Task requirements
Please reply with one number only: how many lines in the entries below contain the string "Screenshots".

Data in this exercise

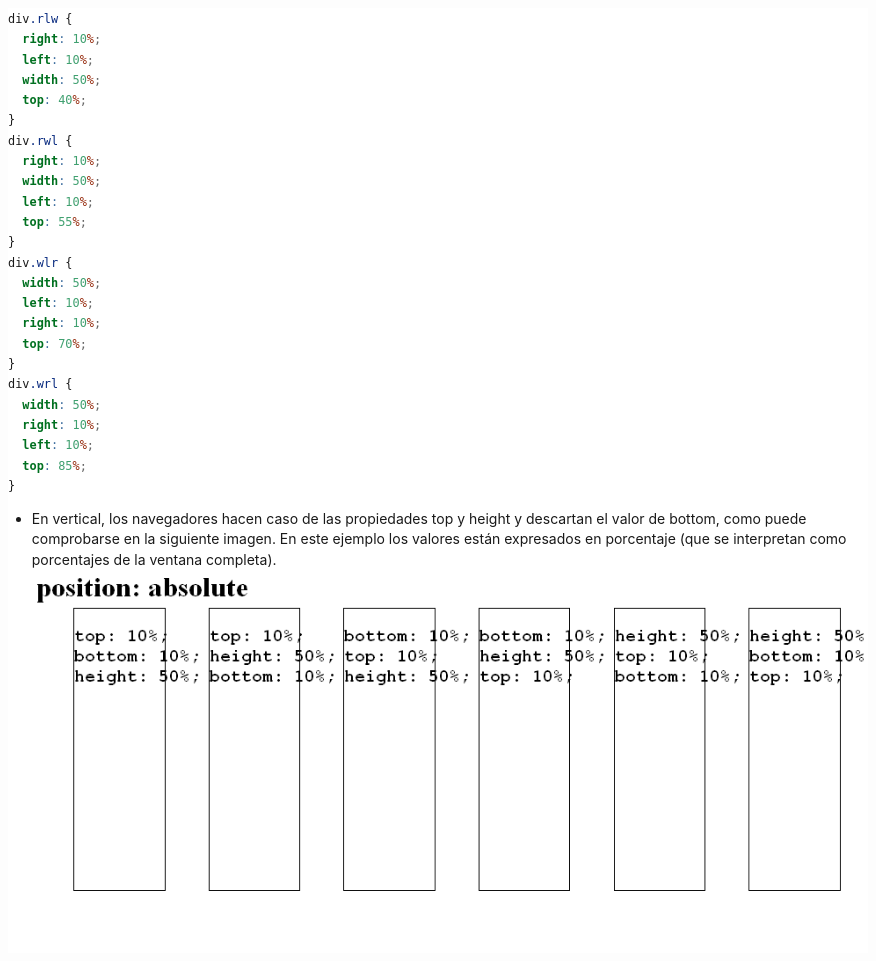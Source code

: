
 ```css
div.rlw {
  right: 10%;
  left: 10%;
  width: 50%;
  top: 40%;
}
div.rwl {
  right: 10%;
  width: 50%;
  left: 10%;
  top: 55%;
}
div.wlr {
  width: 50%;
  left: 10%;
  right: 10%;
  top: 70%;
}
div.wrl {
  width: 50%;
  right: 10%;
  left: 10%;
  top: 85%;
}
```

- En vertical, los navegadores hacen caso de las propiedades top y height y descartan el valor de bottom, como puede comprobarse en la siguiente imagen. En este ejemplo los valores están expresados en porcentaje (que se interpretan como porcentajes de la ventana completa).
  ![margeneSoloDosVertical](img/conceptosBasicos/margeneSoloDosVertical.png)
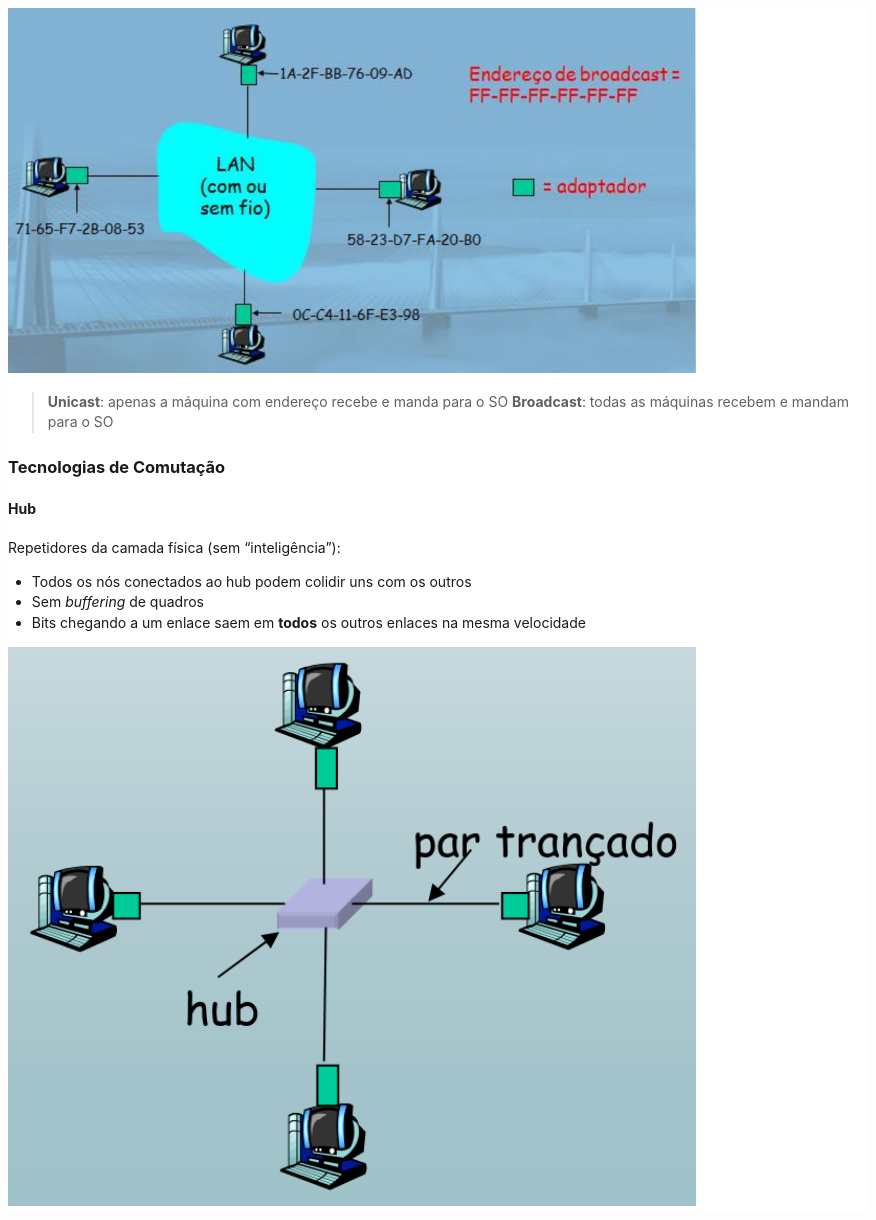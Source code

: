 <img src="../../Screenshots/mac communication.png" width="80%" height="80%" />

>**Unicast**: apenas a máquina com endereço recebe e manda para o SO
>**Broadcast**: todas as máquinas recebem e mandam para o SO

### Tecnologias de Comutação
#### Hub
Repetidores da camada física (sem “inteligência”): 
- Todos os nós conectados ao hub podem colidir uns com os outros
- Sem *buffering* de quadros
- Bits chegando a um enlace saem em **todos** os outros enlaces na mesma velocidade
<img src="../../Screenshots/hub.png" width="80%" height="80%" />
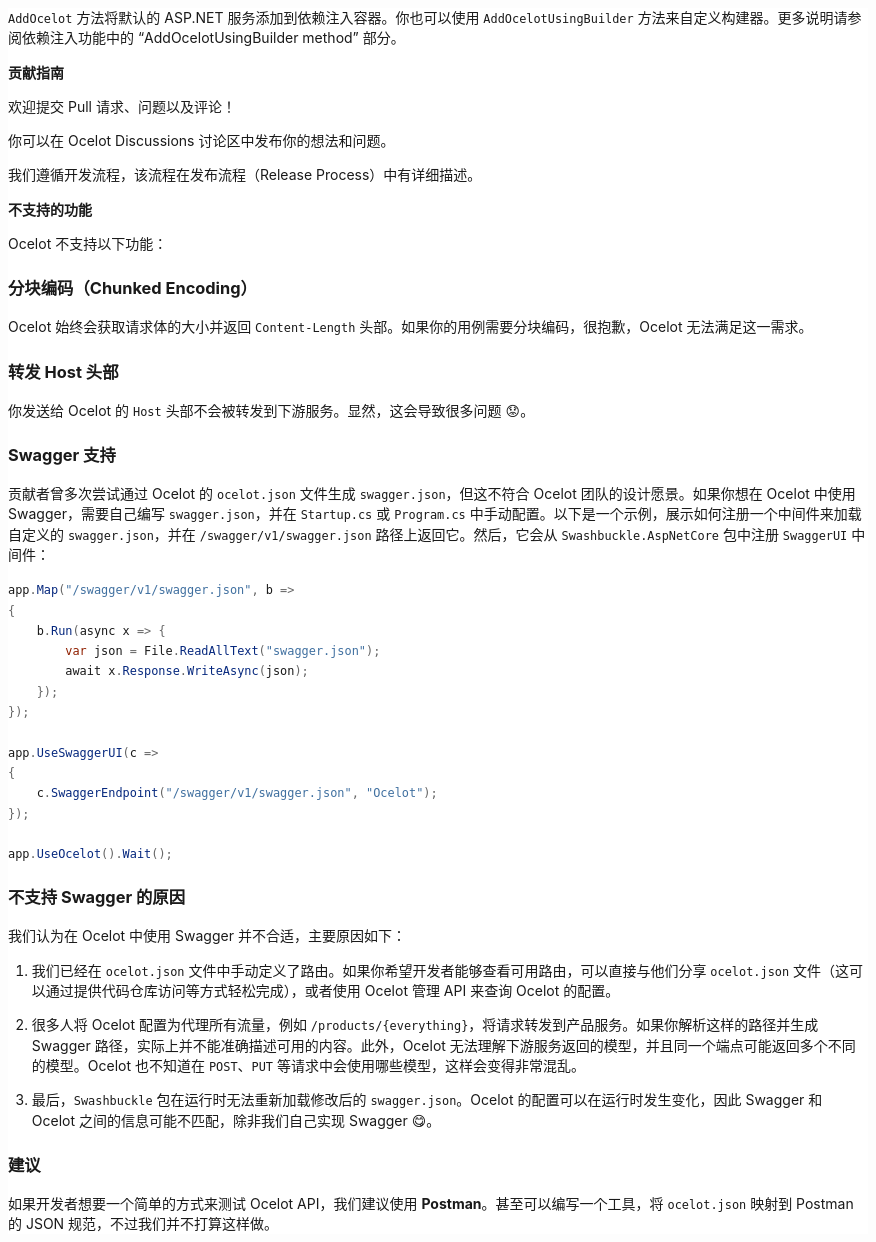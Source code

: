 `AddOcelot` 方法将默认的 ASP.NET 服务添加到依赖注入容器。你也可以使用 `AddOcelotUsingBuilder` 方法来自定义构建器。更多说明请参阅依赖注入功能中的 “AddOcelotUsingBuilder method” 部分。

**贡献指南**

欢迎提交 Pull 请求、问题以及评论！

你可以在 Ocelot Discussions 讨论区中发布你的想法和问题。

我们遵循开发流程，该流程在发布流程（Release Process）中有详细描述。

**不支持的功能**

Ocelot 不支持以下功能：

### 分块编码（Chunked Encoding）
Ocelot 始终会获取请求体的大小并返回 `Content-Length` 头部。如果你的用例需要分块编码，很抱歉，Ocelot 无法满足这一需求。

### 转发 Host 头部
你发送给 Ocelot 的 `Host` 头部不会被转发到下游服务。显然，这会导致很多问题 😟。

### Swagger 支持
贡献者曾多次尝试通过 Ocelot 的 `ocelot.json` 文件生成 `swagger.json`，但这不符合 Ocelot 团队的设计愿景。如果你想在 Ocelot 中使用 Swagger，需要自己编写 `swagger.json`，并在 `Startup.cs` 或 `Program.cs` 中手动配置。以下是一个示例，展示如何注册一个中间件来加载自定义的 `swagger.json`，并在 `/swagger/v1/swagger.json` 路径上返回它。然后，它会从 `Swashbuckle.AspNetCore` 包中注册 `SwaggerUI` 中间件：

```csharp
app.Map("/swagger/v1/swagger.json", b =>
{
    b.Run(async x => {
        var json = File.ReadAllText("swagger.json");
        await x.Response.WriteAsync(json);
    });
});

app.UseSwaggerUI(c =>
{
    c.SwaggerEndpoint("/swagger/v1/swagger.json", "Ocelot");
});

app.UseOcelot().Wait();
```

### 不支持 Swagger 的原因
我们认为在 Ocelot 中使用 Swagger 并不合适，主要原因如下：
1. 我们已经在 `ocelot.json` 文件中手动定义了路由。如果你希望开发者能够查看可用路由，可以直接与他们分享 `ocelot.json` 文件（这可以通过提供代码仓库访问等方式轻松完成），或者使用 Ocelot 管理 API 来查询 Ocelot 的配置。
  
2. 很多人将 Ocelot 配置为代理所有流量，例如 `/products/{everything}`，将请求转发到产品服务。如果你解析这样的路径并生成 Swagger 路径，实际上并不能准确描述可用的内容。此外，Ocelot 无法理解下游服务返回的模型，并且同一个端点可能返回多个不同的模型。Ocelot 也不知道在 `POST`、`PUT` 等请求中会使用哪些模型，这样会变得非常混乱。

3. 最后，`Swashbuckle` 包在运行时无法重新加载修改后的 `swagger.json`。Ocelot 的配置可以在运行时发生变化，因此 Swagger 和 Ocelot 之间的信息可能不匹配，除非我们自己实现 Swagger 😋。

### 建议
如果开发者想要一个简单的方式来测试 Ocelot API，我们建议使用 **Postman**。甚至可以编写一个工具，将 `ocelot.json` 映射到 Postman 的 JSON 规范，不过我们并不打算这样做。
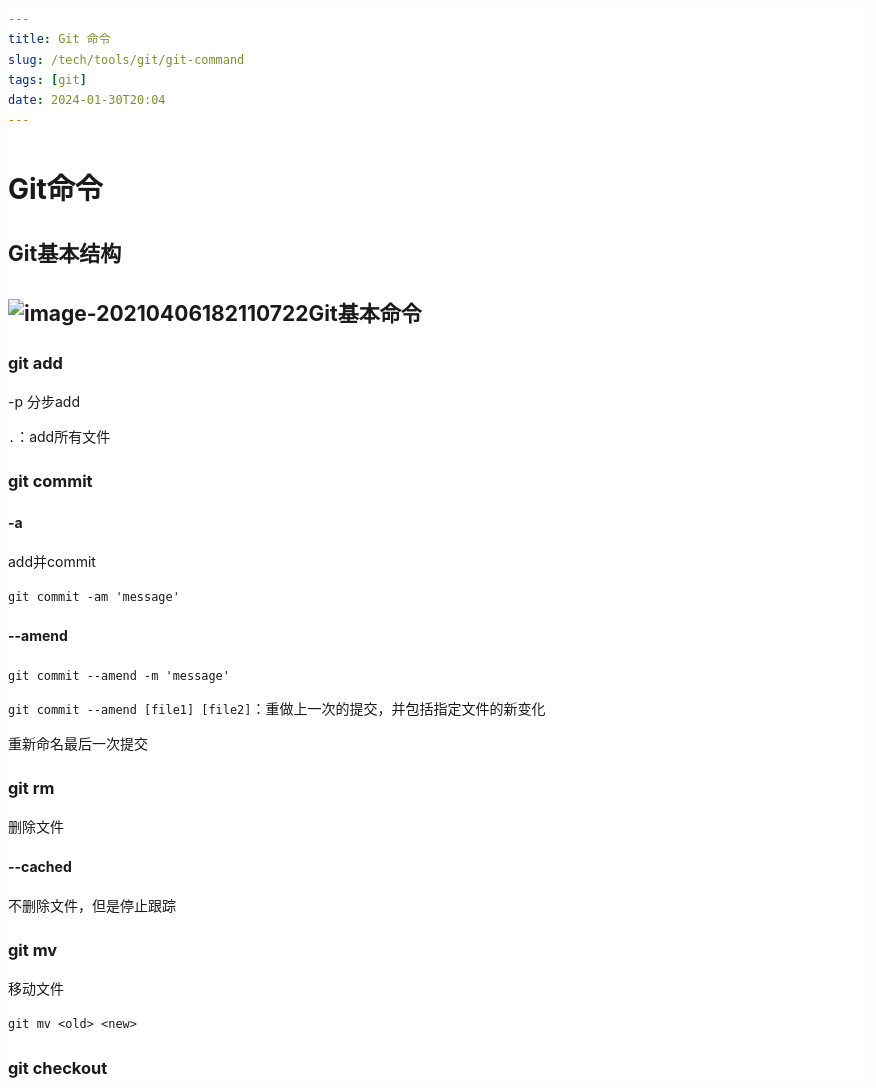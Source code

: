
 ```yaml
---
title: Git 命令
slug: /tech/tools/git/git-command
tags: [git]
date: 2024-01-30T20:04
---
```

# Git命令

## Git基本结构

## ![image-20210406182110722](https://picgo-starry.oss-cn-beijing.aliyuncs.com/img/git%E5%91%BD%E4%BB%A41.png)Git基本命令

### git add

-p 分步add

`.`：add所有文件

### git commit

#### -a

add并commit

`git commit -am 'message'`

#### --amend

`git commit --amend -m 'message'`

`git commit --amend [file1] [file2]`：重做上一次的提交，并包括指定文件的新变化

重新命名最后一次提交

### git rm

删除文件

#### --cached

不删除文件，但是停止跟踪

### git mv

移动文件

`git mv <old> <new>`

### git checkout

Result for this exercise
2